[WORK TO BE COMPLETED]:
If a line in the records below contains the word "nano", copy it.

*** Block opens ***

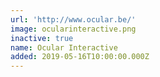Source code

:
 ```yaml
---
url: 'http://www.ocular.be/'
image: ocularinteractive.png
inactive: true
name: Ocular Interactive
added: 2019-05-16T10:00:00.000Z
---
```

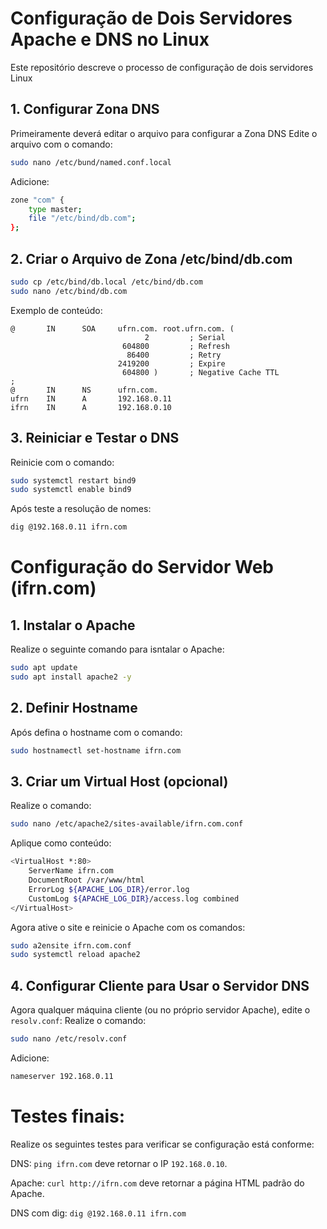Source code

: # Configuração de Dois Servidores Apache e DNS no Linux
Este repositório descreve o processo de configuração de dois servidores Linux

## 1. Configurar Zona DNS
Primeiramente deverá editar o arquivo para configurar a Zona DNS
Edite o arquivo com o comando:
```Bash
sudo nano /etc/bund/named.conf.local
```
Adicione:
```Bash
zone "com" {
    type master;
    file "/etc/bind/db.com";
};
```
## 2. Criar o Arquivo de Zona /etc/bind/db.com
```Bash
sudo cp /etc/bind/db.local /etc/bind/db.com
sudo nano /etc/bind/db.com
```
Exemplo de conteúdo:
```$TTL    604800
@       IN      SOA     ufrn.com. root.ufrn.com. (
                              2         ; Serial
                         604800         ; Refresh
                          86400         ; Retry
                        2419200         ; Expire
                         604800 )       ; Negative Cache TTL
;
@       IN      NS      ufrn.com.
ufrn    IN      A       192.168.0.11
ifrn    IN      A       192.168.0.10
```
## 3. Reiniciar e Testar o DNS
Reinicie com o comando:
```Bash
sudo systemctl restart bind9
sudo systemctl enable bind9
```
Após teste a resolução de nomes:
```Bash
dig @192.168.0.11 ifrn.com
```

# Configuração do Servidor Web (ifrn.com)
## 1. Instalar o Apache
Realize o seguinte comando para isntalar o Apache:
```Bash
sudo apt update
sudo apt install apache2 -y
```
## 2. Definir Hostname
Após defina o hostname com o comando:
```Bash
sudo hostnamectl set-hostname ifrn.com
```
## 3. Criar um Virtual Host (opcional)
Realize o comando:
```Bash
sudo nano /etc/apache2/sites-available/ifrn.com.conf
```
Aplique como conteúdo:
```Bash
<VirtualHost *:80>
    ServerName ifrn.com
    DocumentRoot /var/www/html
    ErrorLog ${APACHE_LOG_DIR}/error.log
    CustomLog ${APACHE_LOG_DIR}/access.log combined
</VirtualHost>
```
Agora ative o site e reinicie o Apache com os comandos:
```Bash
sudo a2ensite ifrn.com.conf
sudo systemctl reload apache2
```
## 4.  Configurar Cliente para Usar o Servidor DNS
Agora qualquer máquina cliente (ou no próprio servidor Apache), edite o ```resolv.conf```:
Realize o comando:
```Bash
sudo nano /etc/resolv.conf
```
Adicione:
```Bash
nameserver 192.168.0.11
```
# Testes finais:
Realize os seguintes testes para verificar se configuração está conforme:

DNS: ```ping ifrn.com``` deve retornar o IP ```192.168.0.10```.

Apache: ```curl http://ifrn.com``` deve retornar a página HTML padrão do Apache.

DNS com dig: ```dig @192.168.0.11 ifrn.com```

*** Block closes ***

[WORKED SOLUTION]:
sudo nano /etc/bund/named.conf.local
sudo nano /etc/bind/db.com
sudo nano /etc/apache2/sites-available/ifrn.com.conf
sudo nano /etc/resolv.conf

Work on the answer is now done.